I'm going to fully blame the following post on my husband. The trauma associated with what happened is his fault too. Just because I got sucked into his evil plot does not make me a party to it. I claim plausible deniability.
We had just sat down for dinner. An informal one as we were all eating in the living room, save LJS who was in the garage cooking. He was deep-frying, a new recipe that he'd been looking forward to trying of smoked salmon, cream cheese, and chives wrapped in a wonton wrapper. It was delicious, especially when dipped into the sauce.
Anyway, as I said, we'd just sat down to dinner. LJS had started watching this new show with Short Person called "Bizarre Food". He said he was doing it as a way of proving to her that what we attempt to get her to eat is not that bad. If you've never seen it, the show features a man who essentially travels the world tasting bizarre food. If you ask me, they could have called the show Disgusting Eats and accomplished the same audience base.
Tonight's show was on location in Cambodia. I should have known better than to watch, but I was eating and too lazy to get up and find the remote-- and of course, LJS had decided on the TV program and he was going to come back soon. He'd be mad if the channel was changed. Manly remote thing going on, right? If only I'd been brave enough to just do it. Change the channel. But no...

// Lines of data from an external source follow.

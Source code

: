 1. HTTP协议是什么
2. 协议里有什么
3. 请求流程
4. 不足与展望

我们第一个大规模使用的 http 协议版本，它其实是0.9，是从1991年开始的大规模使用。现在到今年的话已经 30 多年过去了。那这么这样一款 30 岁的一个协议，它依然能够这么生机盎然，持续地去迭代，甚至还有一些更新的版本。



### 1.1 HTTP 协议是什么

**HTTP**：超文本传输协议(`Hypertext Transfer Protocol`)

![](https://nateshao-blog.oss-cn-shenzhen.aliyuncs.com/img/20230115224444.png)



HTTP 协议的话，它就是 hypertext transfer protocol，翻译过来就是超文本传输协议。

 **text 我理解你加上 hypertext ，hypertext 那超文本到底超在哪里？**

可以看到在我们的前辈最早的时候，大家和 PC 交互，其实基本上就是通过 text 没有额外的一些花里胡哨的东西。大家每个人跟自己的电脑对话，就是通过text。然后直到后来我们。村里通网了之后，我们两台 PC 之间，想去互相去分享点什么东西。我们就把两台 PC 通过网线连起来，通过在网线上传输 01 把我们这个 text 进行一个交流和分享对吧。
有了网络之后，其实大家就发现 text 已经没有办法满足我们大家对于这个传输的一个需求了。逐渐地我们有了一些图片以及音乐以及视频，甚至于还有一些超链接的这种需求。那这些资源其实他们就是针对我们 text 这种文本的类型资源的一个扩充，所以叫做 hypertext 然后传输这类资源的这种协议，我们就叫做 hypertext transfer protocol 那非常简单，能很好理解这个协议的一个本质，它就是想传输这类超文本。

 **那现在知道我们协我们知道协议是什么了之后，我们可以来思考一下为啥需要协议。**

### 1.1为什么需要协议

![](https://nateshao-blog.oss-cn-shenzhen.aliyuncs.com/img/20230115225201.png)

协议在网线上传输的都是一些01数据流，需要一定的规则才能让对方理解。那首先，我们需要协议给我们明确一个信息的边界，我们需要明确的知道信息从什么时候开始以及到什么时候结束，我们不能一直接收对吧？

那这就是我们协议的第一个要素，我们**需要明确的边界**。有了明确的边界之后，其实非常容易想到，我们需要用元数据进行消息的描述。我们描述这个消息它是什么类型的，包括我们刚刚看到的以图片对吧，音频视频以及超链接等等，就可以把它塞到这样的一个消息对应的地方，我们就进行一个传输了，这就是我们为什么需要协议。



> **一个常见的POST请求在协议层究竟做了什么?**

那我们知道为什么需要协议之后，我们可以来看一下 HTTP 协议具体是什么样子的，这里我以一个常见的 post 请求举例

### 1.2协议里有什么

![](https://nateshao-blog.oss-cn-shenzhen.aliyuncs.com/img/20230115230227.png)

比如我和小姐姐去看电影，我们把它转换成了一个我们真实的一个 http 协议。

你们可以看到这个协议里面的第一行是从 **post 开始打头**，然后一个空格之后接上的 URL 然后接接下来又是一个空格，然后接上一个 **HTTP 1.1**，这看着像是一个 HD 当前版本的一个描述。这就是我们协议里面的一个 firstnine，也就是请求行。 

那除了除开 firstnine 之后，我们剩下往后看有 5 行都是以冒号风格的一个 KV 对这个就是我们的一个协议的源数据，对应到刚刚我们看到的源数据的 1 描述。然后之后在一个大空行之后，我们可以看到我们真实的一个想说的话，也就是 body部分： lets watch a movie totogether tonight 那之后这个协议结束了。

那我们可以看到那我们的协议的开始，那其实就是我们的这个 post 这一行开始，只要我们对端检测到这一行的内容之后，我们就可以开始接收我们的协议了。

The show floated in and out of my brain as I only marginally paid attention, that is, until he decided to try a new dish. Deep Fried Tarantulas. Even now, the mere thought of it brings the rise of bile in my throat and the overwhelming desire to hide and think of lovely things like... anything other than spiders.
Spiders. If you've known me for any length of time, you know that I can't stand the creepy, crawly things. The sight of them makes me dart for cover, so you can imagine how I'd react to a discussion of hunting, cooking, and EATing them.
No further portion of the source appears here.